*Directions for this task*. Down to the final line, print each entry exactly.

*Data records*.
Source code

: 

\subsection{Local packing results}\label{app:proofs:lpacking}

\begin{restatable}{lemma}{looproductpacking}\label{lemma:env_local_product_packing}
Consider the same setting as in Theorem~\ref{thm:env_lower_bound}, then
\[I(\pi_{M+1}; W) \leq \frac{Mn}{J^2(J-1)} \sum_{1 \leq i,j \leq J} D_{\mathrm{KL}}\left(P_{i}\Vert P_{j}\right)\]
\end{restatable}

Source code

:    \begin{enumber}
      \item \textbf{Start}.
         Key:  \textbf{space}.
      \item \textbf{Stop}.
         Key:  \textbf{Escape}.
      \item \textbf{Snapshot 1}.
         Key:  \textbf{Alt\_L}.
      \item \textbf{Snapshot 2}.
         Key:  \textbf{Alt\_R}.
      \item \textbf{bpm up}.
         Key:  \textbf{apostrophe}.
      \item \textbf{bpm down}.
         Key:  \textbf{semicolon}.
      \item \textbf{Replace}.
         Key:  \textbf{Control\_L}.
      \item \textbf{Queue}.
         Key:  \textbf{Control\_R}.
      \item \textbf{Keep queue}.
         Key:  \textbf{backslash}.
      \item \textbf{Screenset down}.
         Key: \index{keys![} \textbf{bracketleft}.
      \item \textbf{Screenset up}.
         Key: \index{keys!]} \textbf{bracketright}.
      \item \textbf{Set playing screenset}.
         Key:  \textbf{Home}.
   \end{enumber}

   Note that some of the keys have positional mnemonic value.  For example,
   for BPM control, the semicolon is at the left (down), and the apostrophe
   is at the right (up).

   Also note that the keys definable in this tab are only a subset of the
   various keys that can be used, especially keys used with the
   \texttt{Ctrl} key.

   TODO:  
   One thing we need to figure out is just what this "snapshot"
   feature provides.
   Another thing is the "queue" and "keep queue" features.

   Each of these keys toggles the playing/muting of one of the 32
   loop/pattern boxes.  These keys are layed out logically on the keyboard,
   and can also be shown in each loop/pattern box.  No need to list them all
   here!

*The completed task*.
Source code

: 

\subsection{Local packing results}\label{app:proofs:lpacking}

\begin{restatable}{lemma}{looproductpacking}\label{lemma:env_local_product_packing}
Consider the same setting as in Theorem~\ref{thm:env_lower_bound}, then
\[I(\pi_{M+1}; W) \leq \frac{Mn}{J^2(J-1)} \sum_{1 \leq i,j \leq J} D_{\mathrm{KL}}\left(P_{i}\Vert P_{j}\right)\]
\end{restatable}

Source code

:    \begin{enumber}
      \item \textbf{Start}.
         Key:  \textbf{space}.
      \item \textbf{Stop}.
         Key:  \textbf{Escape}.
      \item \textbf{Snapshot 1}.
         Key:  \textbf{Alt\_L}.
      \item \textbf{Snapshot 2}.
         Key:  \textbf{Alt\_R}.
      \item \textbf{bpm up}.
         Key:  \textbf{apostrophe}.
      \item \textbf{bpm down}.
         Key:  \textbf{semicolon}.
      \item \textbf{Replace}.
         Key:  \textbf{Control\_L}.
      \item \textbf{Queue}.
         Key:  \textbf{Control\_R}.
      \item \textbf{Keep queue}.
         Key:  \textbf{backslash}.
      \item \textbf{Screenset down}.
         Key: \index{keys![} \textbf{bracketleft}.
      \item \textbf{Screenset up}.
         Key: \index{keys!]} \textbf{bracketright}.
      \item \textbf{Set playing screenset}.
         Key:  \textbf{Home}.
   \end{enumber}

   Note that some of the keys have positional mnemonic value.  For example,
   for BPM control, the semicolon is at the left (down), and the apostrophe
   is at the right (up).

   Also note that the keys definable in this tab are only a subset of the
   various keys that can be used, especially keys used with the
   \texttt{Ctrl} key.

   TODO:  
   One thing we need to figure out is just what this "snapshot"
   feature provides.
   Another thing is the "queue" and "keep queue" features.

   Each of these keys toggles the playing/muting of one of the 32
   loop/pattern boxes.  These keys are layed out logically on the keyboard,
   and can also be shown in each loop/pattern box.  No need to list them all
   here!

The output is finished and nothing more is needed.